Elon Musk, who was under tremendous pressure within Tesla and from company shareholders for putting the company’s future at risk via his ‘Going private’ tweets, has finally reached a settlement with the SEC.
In a deal, which has reportedly been brokered by one of Tesla’s lawyers, will now see both Musk and Tesla paying a fine of $20 Million each. The deal will also see Elon Musk stepping down as the Chairman of the electric vehicle company. He will also have to refrain form taking that position for the next three years.
Additionally, two independent directors shall also be appointed on Tesla’s board and will take measures to monitor every communication that happens between Musk and the company’s investors. In settling, Musk neither admitted nor denied misleading investors under the civil fraud charge. This basically implies, that he can not later talk about not doing anything wrong.
The terms of the settlement are slightly tougher than what Musk had allegedly rejected on Thursday, which called for a two-year bar on serving as chairman and a $10 million fine.
There’s still a saving grace though, in this entire deal. Musk will continue to serve as the chief executive of the company, thus still leading operational and management control of Tesla. What will also help Tesla and Musk, is the fact the company has not been charged with fraud.
The S.E.C. announced the deal two days after it sued Mr.
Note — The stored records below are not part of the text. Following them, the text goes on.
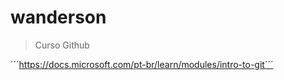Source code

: <h1> wanderson </h1>

>Curso Github

´´´https://docs.microsoft.com/pt-br/learn/modules/intro-to-git´´´

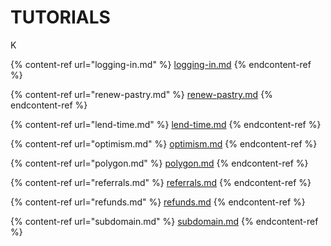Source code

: # TUTORIALS

K

{% content-ref url="logging-in.md" %}
[logging-in.md](logging-in.md)
{% endcontent-ref %}

{% content-ref url="renew-pastry.md" %}
[renew-pastry.md](renew-pastry.md)
{% endcontent-ref %}

{% content-ref url="lend-time.md" %}
[lend-time.md](lend-time.md)
{% endcontent-ref %}

{% content-ref url="optimism.md" %}
[optimism.md](optimism.md)
{% endcontent-ref %}

{% content-ref url="polygon.md" %}
[polygon.md](polygon.md)
{% endcontent-ref %}

{% content-ref url="referrals.md" %}
[referrals.md](referrals.md)
{% endcontent-ref %}

{% content-ref url="refunds.md" %}
[refunds.md](refunds.md)
{% endcontent-ref %}

{% content-ref url="subdomain.md" %}
[subdomain.md](subdomain.md)
{% endcontent-ref %}

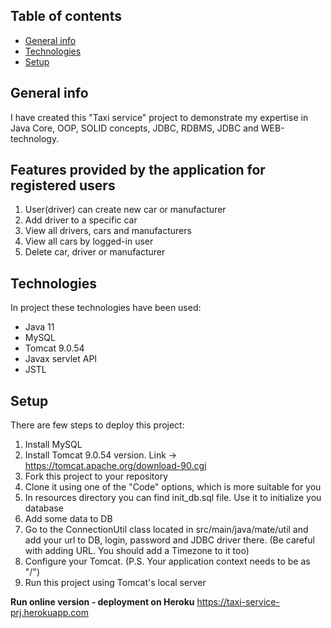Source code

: ## Table of contents
* [General info](#general-info)
* [Technologies](#technologies)
* [Setup](#setup)

## General info
I have created this "Taxi service" project to demonstrate my expertise in Java Core, OOP, SOLID concepts, JDBC, RDBMS, 
JDBC and WEB-technology.

## Features provided by the application for registered users

1. User(driver) can create new car or manufacturer
2. Add driver to a specific car
3. View all drivers, cars and manufacturers
4. View all cars by logged-in user
5. Delete car, driver or manufacturer

## Technologies
In project these technologies have been used:

* Java 11
* MySQL
* Tomcat 9.0.54 
* Javax servlet API
* JSTL


## Setup
There are few steps to deploy this project:

1. Install MySQL 
2. Install Tomcat 9.0.54 version. Link -> https://tomcat.apache.org/download-90.cgi
3. Fork this project to your repository 
4. Clone it using one of the "Code" options, which is more suitable for you 
5. In resources directory you can find init_db.sql file. Use it to initialize you database 
6. Add some data to DB 
7. Go to the ConnectionUtil class located in src/main/java/mate/util and add your url to DB, login, password and JDBC driver there. (Be careful with adding URL. You should add a Timezone to it too)
8. Configure your Tomcat. (P.S. Your application context needs to be as "/")
9. Run this project using Tomcat's local server


**Run online version - deployment on Heroku** https://taxi-service-prj.herokuapp.com

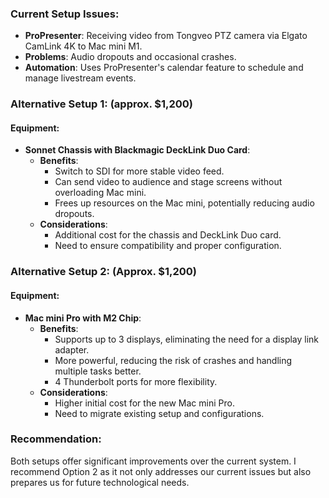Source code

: ### Current Setup Issues:
- **ProPresenter**: Receiving video from Tongveo PTZ camera via Elgato CamLink 4K to Mac mini M1.
- **Problems**: Audio dropouts and occasional crashes.
- **Automation**: Uses ProPresenter's calendar feature to schedule and manage livestream events.

### Alternative Setup 1:  (approx. $1,200)
#### Equipment:
- **Sonnet Chassis with Blackmagic DeckLink Duo Card**: 
  - **Benefits**: 
    - Switch to SDI for more stable video feed.
    - Can send video to audience and stage screens without overloading Mac mini.
    - Frees up resources on the Mac mini, potentially reducing audio dropouts.
  - **Considerations**:
    - Additional cost for the chassis and DeckLink Duo card.
    - Need to ensure compatibility and proper configuration.

### Alternative Setup 2: (Approx. $1,200)
#### Equipment:
- **Mac mini Pro with M2 Chip**:
  - **Benefits**:
    - Supports up to 3 displays, eliminating the need for a display link adapter.
    - More powerful, reducing the risk of crashes and handling multiple tasks better.
    - 4 Thunderbolt ports for more flexibility.
  - **Considerations**:
    - Higher initial cost for the new Mac mini Pro.
    - Need to migrate existing setup and configurations.

### Recommendation:
Both setups offer significant improvements over the current system. I recommend Option 2 as it not only addresses our current issues but also prepares us for future technological needs.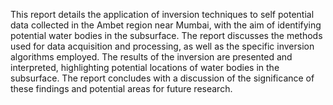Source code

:This report details the application of inversion techniques to self potential data collected in the Ambet region near Mumbai, with the aim of identifying potential water bodies in the subsurface. The report discusses the methods used  for data
acquisition and processing, as well as the specific inversion algorithms employed. The results of the inversion are presented and interpreted, highlighting potential locations of water bodies in the subsurface. The report concludes with
a discussion of the significance of these findings and potential areas for future research.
Musk in federal court for misleading investors over his post on Twitter last month that he had “funding secured” for a buyout of the electric-car company at $420 a share from Saudi Arabia. A lawsuit was already being speculated as soon as Musk tweeted his plans of making Tesla private.
Jay Clayton, the S.E.C. chairman, said the settlement with Mr. Musk and Tesla sent a message that “when companies and corporate insiders make statements, they must act responsibly, including endeavouring to ensure the statements are not false or misleading.”